The practice of gratitude is one that research suggests can be helpful psychologically all year round, so my hope is that this post will be useful to you in many days beyond Thanksgiving. However, when you think about it, gratitude is based in narrative, as a thought/emotion we have in response to life events. Culatta and Westby (2016), in a tutorial entitled “Telling Tales,” suggest that intervention to improve narrative language including emotional and theory of mind content should “focus on emotion and character traits that cross events.” For this and other reasons, particularly “in these difficult times,” we would do well to cultivate expressions of gratitude in interventions across the year and in varied contexts. Here are some resources to help you promote gratitude along with narrative and expository language.
Your initiative may seem a bit touchy-feely, particularly to boys. It can help to ground it in science. Headspace’s video The Power of Gratitude in Uncertainty (whoa, how relevant!) and The Science of Gratitude from Tremendousness both are short, digestible explanations of the role of thankful thinking on our psychology and physiology. A simple discussion web can be a great way to gather thoughts and reactions from a student or group; in this case I asked my group “What about this information surprised you?”

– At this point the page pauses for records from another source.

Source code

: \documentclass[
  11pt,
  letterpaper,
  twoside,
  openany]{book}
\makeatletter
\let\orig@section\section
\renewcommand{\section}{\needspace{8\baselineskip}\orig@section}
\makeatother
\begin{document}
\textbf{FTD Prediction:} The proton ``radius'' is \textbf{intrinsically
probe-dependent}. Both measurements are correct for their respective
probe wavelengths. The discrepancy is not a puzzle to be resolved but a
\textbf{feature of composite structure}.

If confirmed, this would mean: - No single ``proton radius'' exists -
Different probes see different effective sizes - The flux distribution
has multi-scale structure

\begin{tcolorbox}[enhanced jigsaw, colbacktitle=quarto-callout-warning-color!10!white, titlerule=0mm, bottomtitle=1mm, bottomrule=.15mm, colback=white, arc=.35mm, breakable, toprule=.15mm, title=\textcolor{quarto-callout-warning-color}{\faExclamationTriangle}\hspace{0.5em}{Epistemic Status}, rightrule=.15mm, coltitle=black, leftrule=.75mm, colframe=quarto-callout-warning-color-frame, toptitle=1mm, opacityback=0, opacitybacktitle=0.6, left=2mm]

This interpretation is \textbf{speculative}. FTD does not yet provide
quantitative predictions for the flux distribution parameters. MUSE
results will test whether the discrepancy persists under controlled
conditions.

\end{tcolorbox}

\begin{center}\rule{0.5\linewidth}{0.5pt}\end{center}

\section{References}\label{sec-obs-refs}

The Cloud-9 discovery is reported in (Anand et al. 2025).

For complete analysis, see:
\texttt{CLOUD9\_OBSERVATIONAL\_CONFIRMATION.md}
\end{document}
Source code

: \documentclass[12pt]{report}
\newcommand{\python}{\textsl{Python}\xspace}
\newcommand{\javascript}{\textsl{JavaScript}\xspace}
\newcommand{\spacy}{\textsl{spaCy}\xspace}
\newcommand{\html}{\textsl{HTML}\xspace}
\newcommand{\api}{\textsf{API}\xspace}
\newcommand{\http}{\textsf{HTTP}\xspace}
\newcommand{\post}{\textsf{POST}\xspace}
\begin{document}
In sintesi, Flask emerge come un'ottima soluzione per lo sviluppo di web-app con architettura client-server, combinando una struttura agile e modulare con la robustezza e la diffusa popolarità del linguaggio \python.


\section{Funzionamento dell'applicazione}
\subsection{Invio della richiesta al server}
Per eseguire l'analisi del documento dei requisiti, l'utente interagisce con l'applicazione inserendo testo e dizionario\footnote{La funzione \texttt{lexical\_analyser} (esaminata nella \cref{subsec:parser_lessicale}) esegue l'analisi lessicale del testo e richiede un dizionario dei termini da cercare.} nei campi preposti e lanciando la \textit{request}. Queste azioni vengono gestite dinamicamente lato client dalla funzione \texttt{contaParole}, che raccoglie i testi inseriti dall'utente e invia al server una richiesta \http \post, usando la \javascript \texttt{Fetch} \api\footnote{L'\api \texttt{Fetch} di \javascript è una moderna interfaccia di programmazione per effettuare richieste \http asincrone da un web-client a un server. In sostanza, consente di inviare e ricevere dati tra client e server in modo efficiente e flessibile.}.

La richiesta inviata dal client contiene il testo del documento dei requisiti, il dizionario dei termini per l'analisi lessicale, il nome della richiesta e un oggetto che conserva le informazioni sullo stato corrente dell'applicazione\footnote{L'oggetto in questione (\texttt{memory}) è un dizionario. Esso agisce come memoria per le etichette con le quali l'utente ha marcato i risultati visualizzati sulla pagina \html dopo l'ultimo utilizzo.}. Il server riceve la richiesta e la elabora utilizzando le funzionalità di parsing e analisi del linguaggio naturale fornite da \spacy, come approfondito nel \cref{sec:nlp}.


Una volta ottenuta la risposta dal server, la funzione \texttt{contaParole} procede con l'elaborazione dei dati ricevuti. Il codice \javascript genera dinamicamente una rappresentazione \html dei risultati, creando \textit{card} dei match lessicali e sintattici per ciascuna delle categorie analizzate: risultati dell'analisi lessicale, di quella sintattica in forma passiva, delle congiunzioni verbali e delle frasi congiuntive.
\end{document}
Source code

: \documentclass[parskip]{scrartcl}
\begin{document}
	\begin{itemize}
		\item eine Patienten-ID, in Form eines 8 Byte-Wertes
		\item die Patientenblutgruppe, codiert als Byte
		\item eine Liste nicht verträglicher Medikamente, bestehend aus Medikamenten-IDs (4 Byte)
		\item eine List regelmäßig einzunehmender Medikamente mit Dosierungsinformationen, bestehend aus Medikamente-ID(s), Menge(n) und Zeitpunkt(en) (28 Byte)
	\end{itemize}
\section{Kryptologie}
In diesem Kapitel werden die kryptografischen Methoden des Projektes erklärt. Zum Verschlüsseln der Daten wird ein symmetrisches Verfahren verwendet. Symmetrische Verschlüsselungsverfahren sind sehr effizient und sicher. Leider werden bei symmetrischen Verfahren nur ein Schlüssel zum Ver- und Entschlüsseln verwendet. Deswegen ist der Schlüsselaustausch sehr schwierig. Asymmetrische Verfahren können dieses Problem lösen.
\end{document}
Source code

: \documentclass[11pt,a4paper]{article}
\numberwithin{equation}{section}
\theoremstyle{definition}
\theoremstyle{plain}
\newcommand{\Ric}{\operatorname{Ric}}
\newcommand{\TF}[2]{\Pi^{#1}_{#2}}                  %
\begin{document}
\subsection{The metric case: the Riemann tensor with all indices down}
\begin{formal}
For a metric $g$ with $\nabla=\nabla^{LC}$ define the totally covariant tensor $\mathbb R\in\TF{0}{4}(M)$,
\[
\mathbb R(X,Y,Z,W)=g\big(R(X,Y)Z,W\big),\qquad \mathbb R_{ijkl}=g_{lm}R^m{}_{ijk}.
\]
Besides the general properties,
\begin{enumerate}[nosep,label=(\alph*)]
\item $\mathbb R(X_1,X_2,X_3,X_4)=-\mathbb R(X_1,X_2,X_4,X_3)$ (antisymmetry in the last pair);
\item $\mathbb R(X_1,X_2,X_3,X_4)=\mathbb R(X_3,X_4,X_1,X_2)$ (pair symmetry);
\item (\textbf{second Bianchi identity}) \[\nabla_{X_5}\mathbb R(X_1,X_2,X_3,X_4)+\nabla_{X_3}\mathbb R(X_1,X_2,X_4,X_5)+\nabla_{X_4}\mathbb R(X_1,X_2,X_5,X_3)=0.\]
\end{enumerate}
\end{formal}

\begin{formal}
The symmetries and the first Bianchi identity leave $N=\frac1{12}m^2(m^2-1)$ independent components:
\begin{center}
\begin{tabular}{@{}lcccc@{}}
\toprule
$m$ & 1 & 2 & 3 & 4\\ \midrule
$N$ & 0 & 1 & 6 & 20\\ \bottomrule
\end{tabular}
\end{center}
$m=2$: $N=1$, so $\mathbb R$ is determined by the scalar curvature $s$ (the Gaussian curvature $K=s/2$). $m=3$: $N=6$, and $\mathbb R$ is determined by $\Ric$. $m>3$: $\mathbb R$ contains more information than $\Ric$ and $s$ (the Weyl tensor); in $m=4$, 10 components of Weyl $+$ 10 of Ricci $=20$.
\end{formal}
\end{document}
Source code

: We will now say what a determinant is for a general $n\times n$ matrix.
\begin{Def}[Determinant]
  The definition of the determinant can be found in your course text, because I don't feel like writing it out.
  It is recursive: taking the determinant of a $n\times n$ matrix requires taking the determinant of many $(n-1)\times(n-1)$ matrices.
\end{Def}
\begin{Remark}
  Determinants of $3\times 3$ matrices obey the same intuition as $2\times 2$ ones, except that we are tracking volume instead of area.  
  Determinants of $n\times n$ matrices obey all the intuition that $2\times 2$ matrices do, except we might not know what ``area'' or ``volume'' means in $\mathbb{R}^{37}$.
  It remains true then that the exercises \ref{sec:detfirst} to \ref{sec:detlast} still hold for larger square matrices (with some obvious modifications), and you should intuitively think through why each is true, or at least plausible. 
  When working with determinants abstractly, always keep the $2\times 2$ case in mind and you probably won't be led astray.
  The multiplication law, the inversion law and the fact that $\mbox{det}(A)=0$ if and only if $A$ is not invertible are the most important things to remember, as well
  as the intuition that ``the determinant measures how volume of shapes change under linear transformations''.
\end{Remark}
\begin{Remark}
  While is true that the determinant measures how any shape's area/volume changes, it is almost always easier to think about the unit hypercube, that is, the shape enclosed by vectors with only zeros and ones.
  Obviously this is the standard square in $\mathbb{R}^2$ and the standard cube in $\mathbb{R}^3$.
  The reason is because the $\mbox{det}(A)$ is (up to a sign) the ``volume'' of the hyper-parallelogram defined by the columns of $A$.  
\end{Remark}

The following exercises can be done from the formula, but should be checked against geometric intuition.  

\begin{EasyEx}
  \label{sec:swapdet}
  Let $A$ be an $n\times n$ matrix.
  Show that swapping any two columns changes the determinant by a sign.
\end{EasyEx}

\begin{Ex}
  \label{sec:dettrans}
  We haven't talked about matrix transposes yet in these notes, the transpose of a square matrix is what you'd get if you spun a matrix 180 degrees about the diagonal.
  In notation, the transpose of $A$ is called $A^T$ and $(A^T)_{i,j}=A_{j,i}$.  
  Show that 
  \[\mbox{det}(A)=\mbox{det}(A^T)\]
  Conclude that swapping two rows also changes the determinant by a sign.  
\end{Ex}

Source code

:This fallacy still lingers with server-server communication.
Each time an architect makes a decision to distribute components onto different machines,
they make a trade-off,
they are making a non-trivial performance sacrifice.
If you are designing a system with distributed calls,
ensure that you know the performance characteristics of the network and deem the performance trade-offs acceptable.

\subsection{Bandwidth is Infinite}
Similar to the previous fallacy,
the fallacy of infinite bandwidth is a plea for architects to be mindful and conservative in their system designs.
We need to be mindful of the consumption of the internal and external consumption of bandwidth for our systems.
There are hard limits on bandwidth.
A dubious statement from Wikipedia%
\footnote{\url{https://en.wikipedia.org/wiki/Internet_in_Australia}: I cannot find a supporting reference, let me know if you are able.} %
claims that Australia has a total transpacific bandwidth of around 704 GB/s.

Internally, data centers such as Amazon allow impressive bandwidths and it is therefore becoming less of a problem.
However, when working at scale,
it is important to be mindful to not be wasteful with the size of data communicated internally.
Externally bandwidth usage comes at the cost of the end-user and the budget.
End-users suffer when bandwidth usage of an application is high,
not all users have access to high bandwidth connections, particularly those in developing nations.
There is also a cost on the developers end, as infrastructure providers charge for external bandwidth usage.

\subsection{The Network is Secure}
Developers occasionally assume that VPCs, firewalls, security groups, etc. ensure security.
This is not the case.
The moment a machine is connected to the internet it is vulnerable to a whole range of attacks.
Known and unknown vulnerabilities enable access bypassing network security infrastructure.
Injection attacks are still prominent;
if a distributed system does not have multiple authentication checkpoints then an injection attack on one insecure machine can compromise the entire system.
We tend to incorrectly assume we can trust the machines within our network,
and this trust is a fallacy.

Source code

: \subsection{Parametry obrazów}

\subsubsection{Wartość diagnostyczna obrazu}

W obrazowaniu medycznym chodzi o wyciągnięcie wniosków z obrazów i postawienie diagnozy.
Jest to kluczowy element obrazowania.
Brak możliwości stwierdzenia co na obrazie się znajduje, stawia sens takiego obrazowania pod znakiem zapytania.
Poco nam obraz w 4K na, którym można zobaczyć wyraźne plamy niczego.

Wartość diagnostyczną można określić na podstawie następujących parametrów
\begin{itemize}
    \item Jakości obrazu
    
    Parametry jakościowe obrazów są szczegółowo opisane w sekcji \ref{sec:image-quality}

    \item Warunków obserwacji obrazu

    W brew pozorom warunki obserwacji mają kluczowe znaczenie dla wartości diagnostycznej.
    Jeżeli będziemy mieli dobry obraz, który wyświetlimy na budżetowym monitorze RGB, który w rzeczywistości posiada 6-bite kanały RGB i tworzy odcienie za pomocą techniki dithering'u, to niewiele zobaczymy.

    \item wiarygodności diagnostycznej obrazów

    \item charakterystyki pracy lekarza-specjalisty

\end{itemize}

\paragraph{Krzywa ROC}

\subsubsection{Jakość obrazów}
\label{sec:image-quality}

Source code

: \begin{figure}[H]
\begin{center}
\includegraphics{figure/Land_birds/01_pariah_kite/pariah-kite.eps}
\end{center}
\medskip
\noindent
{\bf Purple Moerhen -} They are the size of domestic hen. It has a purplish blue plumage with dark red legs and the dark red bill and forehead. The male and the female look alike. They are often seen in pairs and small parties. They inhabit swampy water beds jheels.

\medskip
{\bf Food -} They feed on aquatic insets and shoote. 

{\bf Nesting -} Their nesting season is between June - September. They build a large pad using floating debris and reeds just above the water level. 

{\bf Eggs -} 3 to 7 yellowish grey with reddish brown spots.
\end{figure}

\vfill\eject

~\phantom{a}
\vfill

Meditation tracks can elicit narrative and expository responses based on what one is asked to think about during the activity. For your youngsters, the MyLife (formerly Stop, Breathe and Think/Kids) track Thank the Farmer asks for a brief meditation with a snack and visualizing of the steps the food item underwent to get to you (consider using MindWing’s Sequence Icons as a post-activity scaffold). My students enjoyed this very much and we had “same but different” stories coming out in response to eating potato chips or bananas. Similar tracks can be found for older students.
Particularly in teletherapy, having students share about possessions can be personalizing and motivating. In a recent tele session, I had group members prepare to share an item they feel grateful to own. Anna Vagin’s wonderful Conversation Paths pack was easily modified to target the essential details necessary to “tell the story of” or describe the item and promote interaction between the members of the group.
Jamboard from Google (built into your Google Workspaces) provides a collaborative space to make a visual array. A how-to should be forthcoming, but a nugget here; your editable Jamboard space can be shared in Google Classroom, a Meet, or via link in a Zoom session. In this case, I provided a model along with relevant expository LIST icons, also from the Mindwing Digital Icon set, and students made their own on blank frames in the Jam. Jamboard allows for an easy Google Image search within the activity.
EPIC! Books for Kids (free for educators) continues to be a go-to for all topics, and gratitude is no different, with many relevant titles available. Gracias Thanks (Mora) is available within the platform and provides a humorous—and language-mappable with Story Grammar Marker® or ThemeMaker®—approach to grateful thinking.